- Exercise data -
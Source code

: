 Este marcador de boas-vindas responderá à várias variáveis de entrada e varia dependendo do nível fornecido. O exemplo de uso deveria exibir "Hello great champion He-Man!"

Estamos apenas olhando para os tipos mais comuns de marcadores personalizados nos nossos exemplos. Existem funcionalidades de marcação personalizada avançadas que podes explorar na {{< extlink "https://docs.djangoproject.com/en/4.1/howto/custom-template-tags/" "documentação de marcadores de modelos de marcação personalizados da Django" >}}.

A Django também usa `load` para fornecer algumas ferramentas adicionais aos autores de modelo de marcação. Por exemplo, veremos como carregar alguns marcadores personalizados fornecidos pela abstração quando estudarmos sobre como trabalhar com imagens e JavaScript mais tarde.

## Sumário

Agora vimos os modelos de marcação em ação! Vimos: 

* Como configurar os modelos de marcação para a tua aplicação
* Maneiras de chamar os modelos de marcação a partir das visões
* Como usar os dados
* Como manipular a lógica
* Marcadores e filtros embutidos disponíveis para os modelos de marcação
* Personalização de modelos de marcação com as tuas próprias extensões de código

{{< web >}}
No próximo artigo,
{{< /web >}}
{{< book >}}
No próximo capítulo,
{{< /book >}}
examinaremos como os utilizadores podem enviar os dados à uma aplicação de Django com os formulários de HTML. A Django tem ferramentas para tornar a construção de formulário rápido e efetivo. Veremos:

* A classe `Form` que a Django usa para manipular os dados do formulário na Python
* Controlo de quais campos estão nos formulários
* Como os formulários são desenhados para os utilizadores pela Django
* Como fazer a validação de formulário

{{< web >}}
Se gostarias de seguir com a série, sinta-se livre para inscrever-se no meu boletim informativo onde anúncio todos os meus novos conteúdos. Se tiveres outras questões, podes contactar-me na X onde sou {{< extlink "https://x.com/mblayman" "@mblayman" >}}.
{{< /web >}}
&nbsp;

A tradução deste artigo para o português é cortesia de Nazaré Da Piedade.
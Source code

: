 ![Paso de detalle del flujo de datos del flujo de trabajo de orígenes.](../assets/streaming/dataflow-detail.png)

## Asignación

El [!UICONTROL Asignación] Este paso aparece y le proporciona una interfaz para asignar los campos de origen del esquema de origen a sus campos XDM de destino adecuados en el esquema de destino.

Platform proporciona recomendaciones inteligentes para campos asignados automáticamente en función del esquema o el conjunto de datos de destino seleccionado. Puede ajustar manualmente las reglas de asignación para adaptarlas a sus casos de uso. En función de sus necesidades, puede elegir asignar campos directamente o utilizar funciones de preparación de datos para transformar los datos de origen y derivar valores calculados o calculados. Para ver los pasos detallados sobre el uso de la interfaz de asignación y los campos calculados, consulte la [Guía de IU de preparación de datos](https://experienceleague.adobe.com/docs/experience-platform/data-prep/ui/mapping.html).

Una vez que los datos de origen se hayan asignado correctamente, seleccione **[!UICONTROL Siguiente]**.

- What you have to do -
Beginning at the first line of the records, give again each line exactly as written, ending with the line that contains "Este marcador de".

- Exercise output -
Source code

: Este marcador de boas-vindas responderá à várias variáveis de entrada e varia dependendo do nível fornecido. O exemplo de uso deveria exibir "Hello great champion He-Man!"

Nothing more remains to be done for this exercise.